Lines with "errors": pull these out of the listing below.

**Task inputs**
★ ★ ★ ★ ★

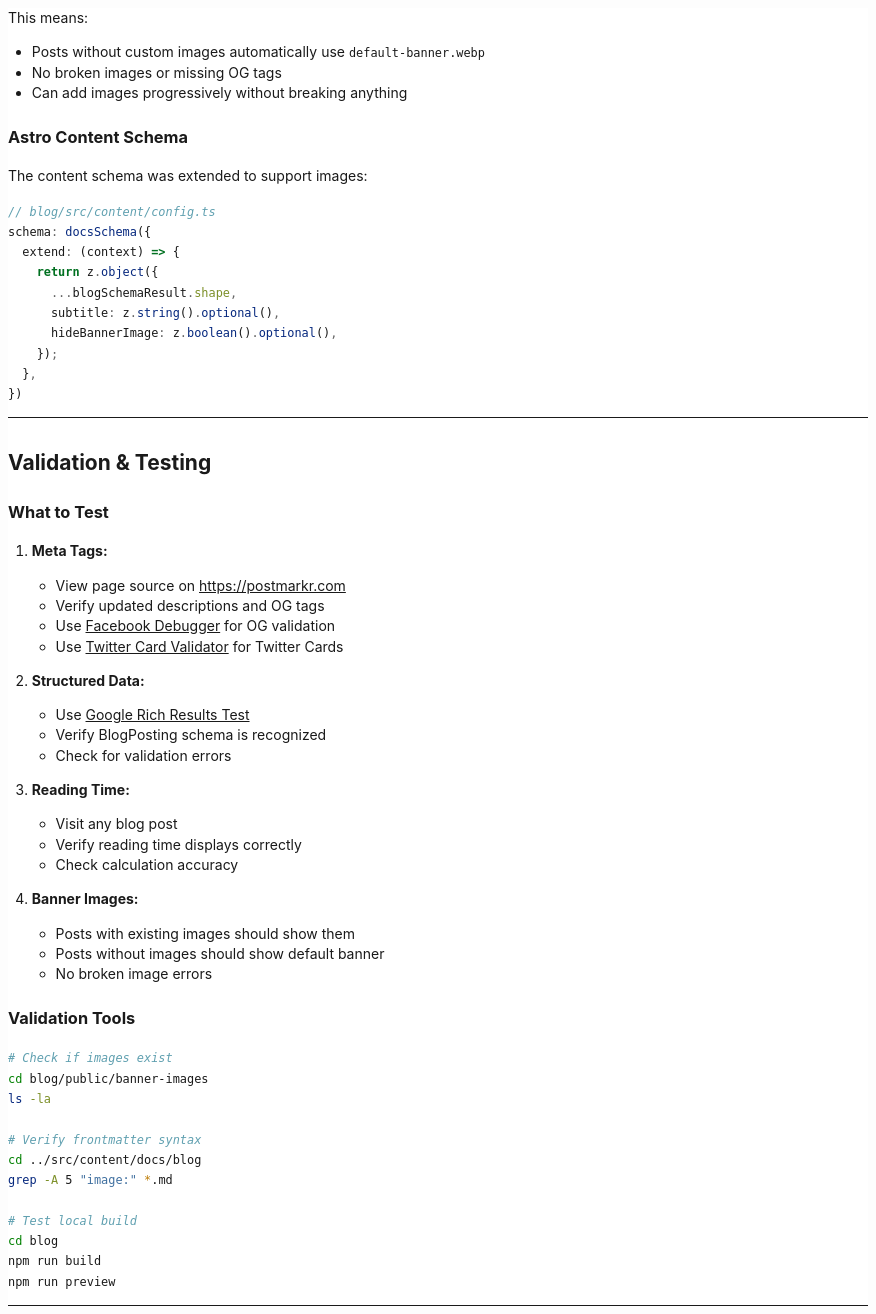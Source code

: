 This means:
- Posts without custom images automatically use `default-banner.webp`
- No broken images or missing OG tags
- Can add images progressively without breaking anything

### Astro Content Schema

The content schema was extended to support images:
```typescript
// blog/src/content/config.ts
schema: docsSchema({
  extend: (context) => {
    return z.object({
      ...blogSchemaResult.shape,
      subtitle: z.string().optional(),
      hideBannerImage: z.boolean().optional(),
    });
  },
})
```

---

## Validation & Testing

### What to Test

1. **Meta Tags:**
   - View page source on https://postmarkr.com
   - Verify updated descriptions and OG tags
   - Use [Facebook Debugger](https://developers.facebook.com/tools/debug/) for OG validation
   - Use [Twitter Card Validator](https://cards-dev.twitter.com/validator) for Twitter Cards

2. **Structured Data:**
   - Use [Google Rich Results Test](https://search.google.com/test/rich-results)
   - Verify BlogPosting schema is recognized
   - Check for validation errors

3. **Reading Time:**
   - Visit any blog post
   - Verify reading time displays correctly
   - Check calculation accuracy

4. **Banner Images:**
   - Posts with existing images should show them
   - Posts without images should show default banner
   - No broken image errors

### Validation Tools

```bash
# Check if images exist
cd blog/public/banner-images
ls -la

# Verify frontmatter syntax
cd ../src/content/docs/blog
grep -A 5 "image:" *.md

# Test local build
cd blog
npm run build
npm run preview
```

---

★ ★ ★ ★ ★

**Solution to this exercise**
   - Check for validation errors
   - No broken image errors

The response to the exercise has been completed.